* [WORK INSTRUCTIONS]: Reprint the whole of the data exactly.

(Data entries)
----------

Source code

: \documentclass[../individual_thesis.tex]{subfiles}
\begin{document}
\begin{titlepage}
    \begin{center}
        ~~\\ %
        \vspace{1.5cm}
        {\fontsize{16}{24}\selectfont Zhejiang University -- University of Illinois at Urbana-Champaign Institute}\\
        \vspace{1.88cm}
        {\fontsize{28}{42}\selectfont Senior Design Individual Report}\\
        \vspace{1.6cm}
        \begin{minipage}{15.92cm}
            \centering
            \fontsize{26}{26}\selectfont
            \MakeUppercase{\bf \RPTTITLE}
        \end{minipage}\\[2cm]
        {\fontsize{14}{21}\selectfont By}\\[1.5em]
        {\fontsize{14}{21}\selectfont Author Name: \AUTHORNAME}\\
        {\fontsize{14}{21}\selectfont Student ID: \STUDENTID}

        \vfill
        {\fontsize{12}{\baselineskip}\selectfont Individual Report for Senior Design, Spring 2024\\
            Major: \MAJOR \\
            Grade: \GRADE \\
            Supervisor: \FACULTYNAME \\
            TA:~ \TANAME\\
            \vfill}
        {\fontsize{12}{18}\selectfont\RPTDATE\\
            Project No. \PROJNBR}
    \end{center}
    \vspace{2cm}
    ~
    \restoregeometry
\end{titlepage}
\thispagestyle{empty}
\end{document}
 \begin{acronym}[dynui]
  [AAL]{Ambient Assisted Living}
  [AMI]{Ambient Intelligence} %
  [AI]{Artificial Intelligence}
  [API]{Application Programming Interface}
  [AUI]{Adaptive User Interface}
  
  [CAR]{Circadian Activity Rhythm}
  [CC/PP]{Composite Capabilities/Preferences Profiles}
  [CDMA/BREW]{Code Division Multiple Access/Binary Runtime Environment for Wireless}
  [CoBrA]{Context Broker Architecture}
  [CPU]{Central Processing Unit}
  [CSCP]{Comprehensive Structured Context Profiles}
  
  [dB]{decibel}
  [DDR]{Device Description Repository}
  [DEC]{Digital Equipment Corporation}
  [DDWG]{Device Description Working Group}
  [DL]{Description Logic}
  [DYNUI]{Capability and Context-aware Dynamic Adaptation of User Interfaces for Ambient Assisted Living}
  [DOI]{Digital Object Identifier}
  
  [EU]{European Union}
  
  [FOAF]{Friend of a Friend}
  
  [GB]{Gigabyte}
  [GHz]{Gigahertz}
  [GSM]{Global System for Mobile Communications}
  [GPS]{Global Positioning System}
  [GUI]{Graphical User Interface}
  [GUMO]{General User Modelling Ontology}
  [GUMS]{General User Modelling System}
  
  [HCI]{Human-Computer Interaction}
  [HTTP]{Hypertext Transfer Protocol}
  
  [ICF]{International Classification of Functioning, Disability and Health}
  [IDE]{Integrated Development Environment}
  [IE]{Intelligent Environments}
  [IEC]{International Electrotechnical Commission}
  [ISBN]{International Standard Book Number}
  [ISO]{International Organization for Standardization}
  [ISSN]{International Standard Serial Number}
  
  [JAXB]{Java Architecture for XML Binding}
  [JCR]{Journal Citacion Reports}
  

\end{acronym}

----------

* [PROBLEM SOLUTION]:
Source code

: \documentclass[../individual_thesis.tex]{subfiles}
\begin{document}
\begin{titlepage}
    \begin{center}
        ~~\\ %
        \vspace{1.5cm}
        {\fontsize{16}{24}\selectfont Zhejiang University -- University of Illinois at Urbana-Champaign Institute}\\
        \vspace{1.88cm}
        {\fontsize{28}{42}\selectfont Senior Design Individual Report}\\
        \vspace{1.6cm}
        \begin{minipage}{15.92cm}
            \centering
            \fontsize{26}{26}\selectfont
            \MakeUppercase{\bf \RPTTITLE}
        \end{minipage}\\[2cm]
        {\fontsize{14}{21}\selectfont By}\\[1.5em]
        {\fontsize{14}{21}\selectfont Author Name: \AUTHORNAME}\\
        {\fontsize{14}{21}\selectfont Student ID: \STUDENTID}

        \vfill
        {\fontsize{12}{\baselineskip}\selectfont Individual Report for Senior Design, Spring 2024\\
            Major: \MAJOR \\
            Grade: \GRADE \\
            Supervisor: \FACULTYNAME \\
            TA:~ \TANAME\\
            \vfill}
        {\fontsize{12}{18}\selectfont\RPTDATE\\
            Project No. \PROJNBR}
    \end{center}
    \vspace{2cm}
    ~
    \restoregeometry
\end{titlepage}
\thispagestyle{empty}
\end{document}
 \begin{acronym}[dynui]
  [AAL]{Ambient Assisted Living}
  [AMI]{Ambient Intelligence} %
  [AI]{Artificial Intelligence}
  [API]{Application Programming Interface}
  [AUI]{Adaptive User Interface}
  
  [CAR]{Circadian Activity Rhythm}
  [CC/PP]{Composite Capabilities/Preferences Profiles}
  [CDMA/BREW]{Code Division Multiple Access/Binary Runtime Environment for Wireless}
  [CoBrA]{Context Broker Architecture}
  [CPU]{Central Processing Unit}
  [CSCP]{Comprehensive Structured Context Profiles}
  
  [dB]{decibel}
  [DDR]{Device Description Repository}
  [DEC]{Digital Equipment Corporation}
  [DDWG]{Device Description Working Group}
  [DL]{Description Logic}
  [DYNUI]{Capability and Context-aware Dynamic Adaptation of User Interfaces for Ambient Assisted Living}
  [DOI]{Digital Object Identifier}
  
  [EU]{European Union}
  
  [FOAF]{Friend of a Friend}
  
  [GB]{Gigabyte}
  [GHz]{Gigahertz}
  [GSM]{Global System for Mobile Communications}
  [GPS]{Global Positioning System}
  [GUI]{Graphical User Interface}
  [GUMO]{General User Modelling Ontology}
  [GUMS]{General User Modelling System}
  
  [HCI]{Human-Computer Interaction}
  [HTTP]{Hypertext Transfer Protocol}
  
  [ICF]{International Classification of Functioning, Disability and Health}
  [IDE]{Integrated Development Environment}
  [IE]{Intelligent Environments}
  [IEC]{International Electrotechnical Commission}
  [ISBN]{International Standard Book Number}
  [ISO]{International Organization for Standardization}
  [ISSN]{International Standard Serial Number}
  
  [JAXB]{Java Architecture for XML Binding}
  [JCR]{Journal Citacion Reports}
  

\end{acronym}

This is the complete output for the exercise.